On our way home my wife reflected that the Torah does just that. It legislates precisely the feeling that Mr. Lavant cited, “Love Thy Neighbor As Thou Love thyself.” It is not just a moral teaching; it is a commandment mandated by religious law as absolutely as the courts mandate secular law. How does the Torah get away with outlawing or mandating feelings? Why is it immune to Mr. Lavant’s charge?

The answer lies in a comment made by Mr. Mansur.

Salim Mansur

The most memorable quote of the evening belonged to Professor Salim Mansur. He first explained that Human Rights Commissions were established to protect the weak and innocent from abuse. He then proceeded to articulate the flaw in this reasoning. “The founders of these commissions,’ he proclaimed,’ neglected the teachings of Aristotle, Plato and Einstein that the human condition is inherently imperfect. All decisions made by the human are perforce also imperfect. The only solution to this imperfection is a democratic system of checks and balances. Mandating perfection is simply beyond the realm of human achievement.”

My wife and I agreed that this argument touched on the core of the problem and explained why the commissions on human rights have so frequently abused their power while the Torah has remained pristine for thousands of years.

In free societies we are free to express our opinions even if they are offensive or injurious to another’s feelings. Bigots and the fair-minded are accorded equal voice so long as their words do not injure or incite injury to another’s person or property. It is true that such freedom allows bullies and bigots to prey on the weak, but in a free society such abuse is inevitable; it is the product of human imperfection.  What is the solution?

The founders of Human Rights Commissions thought they could enforce a solution from the top down. They established standards of proper etiquette and proceeded to prosecute discriminators and abusers. On the face of it this seemed a credible solution. The problem, as Mansur presented, is that they failed to take into account Lord Acton’s warning that power corrupts and absolute power corrupts absolutely. The result was that those appointed to guard against discrimination abused their power and began to discriminate. Ironically the combat against imperfection resulted in even greater imperfection.

Laws are as imperfect as those who legislate them and as grossly misapplied as those who enforce them. It is not practical to empower imperfect humans with the legal authority to enforce moral standards. That is a situation ripe for abuse and cannot work. The only workable solution is a democratic system of checks and balances. Imperfect as democracy is, it is the best we humans have.

The Torah

On the other hand, a Torah society is not democratic and free; it is a theocracy. Its laws are absolutely binding on its adherents.

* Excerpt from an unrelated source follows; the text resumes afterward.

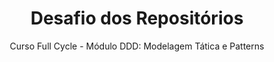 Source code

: <h1 align="center">Desafio dos Repositórios</h1>
<p  align="center">Curso Full Cycle - Módulo DDD: Modelagem Tática e Patterns</p>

Its authority to mandate and to legislate, to obligate and to require is truly above the law. Such power in the hands of human beings can only corrupt. The Torah has remained pristine because it derives its authority from the Creator; a supreme moral being.

Human beings can only achieve approximate perfection through freedom of expression and a system of checks and balances. The Torah, because it speaks for G-d, articulates the values that are absolutely correct. G-d, the perfect Creator of humankind, can discern constructive emotions from destructive ones. He knows which feelings derive from our imperfections and which feelings combat those imperfections. G-d and only G-d can legislate feelings.

The Torah doesn’t attempt to solve human imperfection from the top down, but from the inside out. G-d does not instruct us to tell others how to think, He empowers us to tell ourselves how to think and because He empowers us all, we are all able to reach for perfection.

Humans, who can barely govern their own feelings, cannot be entrusted with governing the feelings of others.We can barely be entrusted with the governance of our own feelings, yet that is precisely what G-d expects of us.